Britain’s longest running door-to-door fundraising week, organised by Christian Aid, will this year receive a substantial boost in income from the Government’s UK Aid Match scheme.
The first £5 million donated to Christian Aid Week 2012 (13-19 May 2012) will be matched by the Department for International Development (DFID) pound for pound, enabling the charity to help more people in poor communities around the world work their way out of poverty.
UK Aid Match, introduced in June 2011, allows the public to have a say in how some of the existing UK aid budget is spent by match funding selected charity appeals for poverty reduction work carried out in developing countries.
The Christian Aid UK Aid Match money will be used to support poor communities in Sierra Leone, Sudan, South Africa, Ghana, Democratic Republic of Congo, Zambia and Burma to improve access to healthcare and build sustainable livelihoods.
The livelihoods work will support enterprise based development, with a strong focus on small farmers and landless labourers, predominantly women, in order to help them develop profitable and resilient livelihoods and secure land and employment opportunities.
A range of assistance, such as improving the productivity of household gardens and helping to train people in vocational and professional skills such as sewing and processing food, will be offered.
People’s ability to sell their goods is vital and Christian Aid will help communities to build cooperatives, access better transport to markets and bargain more effectively, as well as advocate to local and national governments about issues that affect their ability to support themselves.
Working with the most vulnerable, especially women and girls, Christian Aid will ensure they can access quality health services and will support effective, integrated health programmes that address the priorities identified by the communities.

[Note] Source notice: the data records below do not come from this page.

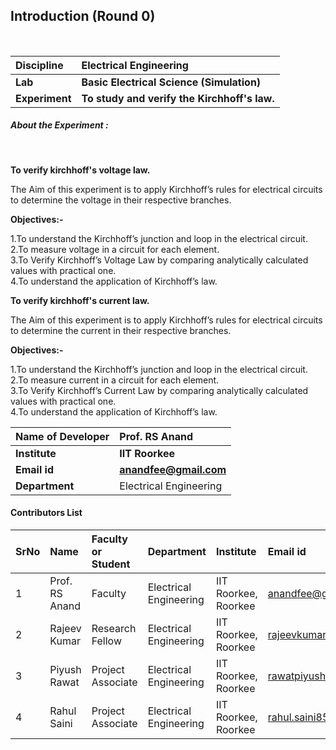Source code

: ## Introduction (Round 0)

<br>

<b>Discipline | <b> Electrical Engineering
:--|:--|
<b> Lab | <b> Basic Electrical Science (Simulation)
<b> Experiment|     <b> To study and verify the Kirchhoff's law.
<h5> About the Experiment : </h5> <br>

<b> To verify kirchhoff's voltage law.</b>

The Aim of this experiment is to apply Kirchhoff’s rules for electrical circuits to determine the voltage in their respective branches.<br>

 <b>Objectives:- </b><br>

1.To understand the Kirchhoff’s junction and loop in the electrical circuit.<br>
2.To measure voltage in a circuit for each element.<br>
3.To Verify Kirchhoff’s Voltage Law by comparing analytically calculated values with practical one.<br>
4.To understand the application of Kirchhoff’s law.

<b>To verify kirchhoff's current law.</b><br>

The Aim of this experiment is to apply Kirchhoff’s rules for electrical circuits to determine the current in their respective branches.  <br>

<b> Objectives:- </b><br>

1.To understand the Kirchhoff’s junction and loop in the electrical circuit. <br>
2.To measure current in a circuit for each element.<br>
3.To Verify Kirchhoff’s Current Law by comparing analytically calculated values with practical one.<br>
4.To understand the application of Kirchhoff’s law.

<b>Name of Developer | <b> Prof. RS Anand
:--|:--|
<b> Institute | <b> IIT Roorkee
<b> Email id|     <b> anandfee@gmail.com
<b> Department | Electrical Engineering

#### Contributors List

SrNo | Name | Faculty or Student | Department| Institute | Email id
:--|:--|:--|:--|:--|:--|
1 | Prof. RS Anand | Faculty | Electrical Engineering | IIT Roorkee, Roorkee | anandfee@gmail.com
2 | Rajeev Kumar | Research Fellow | Electrical Engineering | IIT Roorkee, Roorkee | rajeevkumar.rke@gmail.com
3 | Piyush Rawat | Project Associate | Electrical Engineering | IIT Roorkee, Roorkee | rawatpiyush72@gmail.com
4 | Rahul Saini | Project Associate | Electrical Engineering | IIT Roorkee, Roorkee | rahul.saini8599@gmail.com

<br>
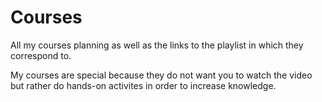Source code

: # Courses
All my courses planning as well as the links to the playlist in which they correspond to.

My courses are special because they do not want you to watch the video but rather do hands-on activites in order to increase knowledge.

UK Aid Match funds will allow work to be increased around reducing maternal and child mortality, decreasing the incidence of malaria and reducing stigma against people living with HIV.
All UK Aid Match money will be spent over three years.

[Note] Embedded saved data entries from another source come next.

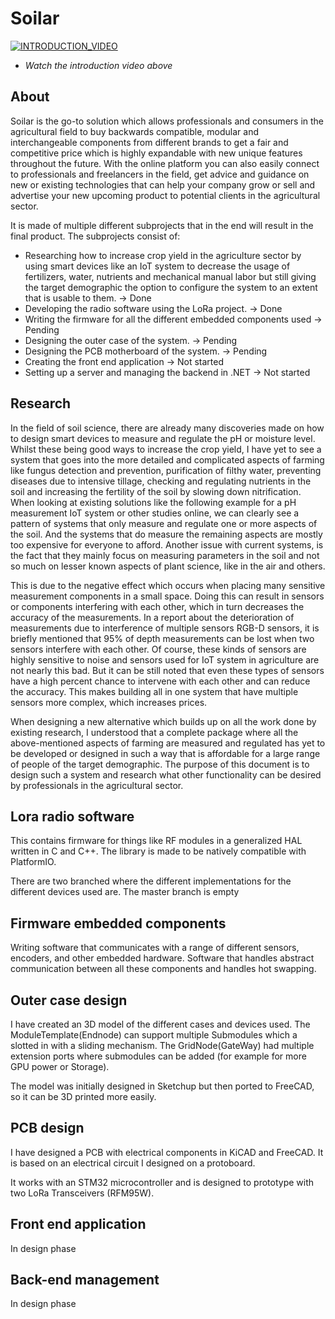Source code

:# Soilar 
[![INTRODUCTION_VIDEO](https://img.youtube.com/vi/FCqLTdU8yPg/0.jpg)](https://www.youtube.com/watch?v=FCqLTdU8yPg)

- *Watch the introduction video above* 

## About

Soilar is the go-to solution which allows professionals and consumers in the agricultural field to buy backwards compatible, modular and interchangeable components from different brands to get a fair and competitive price which is highly expandable with new unique features throughout the future. With the online platform you can also easily connect to professionals and freelancers in the field, get advice and guidance on new or existing technologies that can help your company grow or sell and advertise your new upcoming product to potential clients in the agricultural sector.

It is made of multiple different subprojects that in the end will result in the final product. The subprojects consist of:

- Researching how to increase crop yield in the agriculture sector by using smart devices like an IoT system to decrease the usage of fertilizers, water, nutrients and mechanical manual labor but still giving the target demographic the option to configure the system to an extent that is usable to them. -> Done
- Developing the radio software using the LoRa project. -> Done
- Writing the firmware for all the different embedded components used -> Pending
- Designing the outer case of the system. -> Pending
- Designing the PCB motherboard of the system. -> Pending
- Creating the front end application -> Not started
- Setting up a server and managing the backend in .NET -> Not started

## Research

In the field of soil science, there are already many discoveries made on how to design smart devices to measure and regulate the pH or moisture level. Whilst these being good ways to increase the crop yield, I have yet to see a system that goes into the more detailed and complicated aspects of farming like fungus detection and prevention, purification of filthy water, preventing diseases due to intensive tillage, checking and regulating nutrients in the soil and increasing the fertility of the soil by slowing down nitrification. When looking at existing solutions like the following example for a pH measurement IoT system or other studies online, we can clearly see a pattern of systems that only measure and regulate one or more aspects of the soil. And the systems that do measure the remaining aspects are mostly too expensive for everyone to afford. Another issue with current systems, is the fact that they mainly focus on measuring parameters in the soil and not so much on lesser known aspects of plant science, like in the air and others.

This is due to the negative effect which occurs when placing many sensitive measurement components in a small space. Doing this can result in sensors or components interfering with each other, which in turn decreases the accuracy of the measurements. In a report about the deterioration of measurements due to interference of multiple sensors RGB-D sensors, it is briefly mentioned that 95% of depth measurements can be lost when two sensors interfere with each other. Of course, these kinds of sensors are highly sensitive to noise and sensors used for IoT system in agriculture are not nearly this bad. But it can be still noted that even these types of sensors have a high percent chance to intervene with each other and can reduce the accuracy. This makes building all in one system that have multiple sensors more complex, which increases prices.

When designing a new alternative which builds up on all the work done by existing research, I understood that a complete package where all the above-mentioned aspects of farming are measured and regulated has yet to be developed or designed in such a way that is affordable for a large range of people of the target demographic. The purpose of this document is to design such a system and research what other functionality can be desired by professionals in the agricultural sector.

## Lora radio software

This contains firmware for things like RF modules in a generalized HAL written in C and C++. The library is made to be natively compatible with PlatformIO.

There are two branched where the different implementations for the different devices used are. The master branch is empty

## Firmware embedded components

Writing software that communicates with a range of different sensors, encoders, and other embedded hardware. Software that handles abstract communication between all these components and handles hot swapping.

## Outer case design

I have created an 3D model of the different cases and devices used. The ModuleTemplate(Endnode) can support multiple Submodules which a slotted in with a sliding mechanism. The GridNode(GateWay) had multiple extension ports where submodules can be added (for example for more GPU power or Storage).

The model was initially designed in Sketchup but then ported to FreeCAD, so it can be 3D printed more easily.

## PCB design

I have designed a PCB with electrical components in KiCAD and FreeCAD. It is based on an electrical circuit I designed on a protoboard.

It works with an STM32 microcontroller and is designed to prototype with two LoRa Transceivers (RFM95W).

## Front end application

In design phase

## Back-end management

In design phase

Loretta Minghella, Director of Christian Aid, commented: "We are delighted DFID have awarded Christian Aid Week UK Aid Match funding. Christian Aid Week has been running for 55 years and this is the first time we have ever received this kind of match funding for it. It’s a major boost to our fundraising efforts in an increasingly difficult economic climate. The potential extra £5 million will make an enormous difference to our ability to help poor communities around the world live in dignity."

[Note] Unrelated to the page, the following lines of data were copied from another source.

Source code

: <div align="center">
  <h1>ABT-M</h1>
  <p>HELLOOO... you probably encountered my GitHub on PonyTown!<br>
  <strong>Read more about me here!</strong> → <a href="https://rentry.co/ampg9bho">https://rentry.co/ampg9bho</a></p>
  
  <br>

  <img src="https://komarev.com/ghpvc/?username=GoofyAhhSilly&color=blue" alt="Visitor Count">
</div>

Andrew Mitchell, Secretary of State for International Development, said: "For over half a century, the British public has shown its support for Christian Aid’s work to ensure people in poor communities around the world get a chance to work their own way out of poverty. In recognition of that fantastic generosity, we’re looking to match pound for pound the first £5 million donated during Christian Aid Week to help the charity reach over one million more people."
He added: "In Gbap in Sierra Leone, for example, that means working with local organisations to provide seeds and farming tools so people can grow and sell their own food, help in getting a fair price for their produce and a new school for their children. Our match funding means that Christian Aid can multiply that life changing support to reach some of the poorest people in Africa and South East Asia."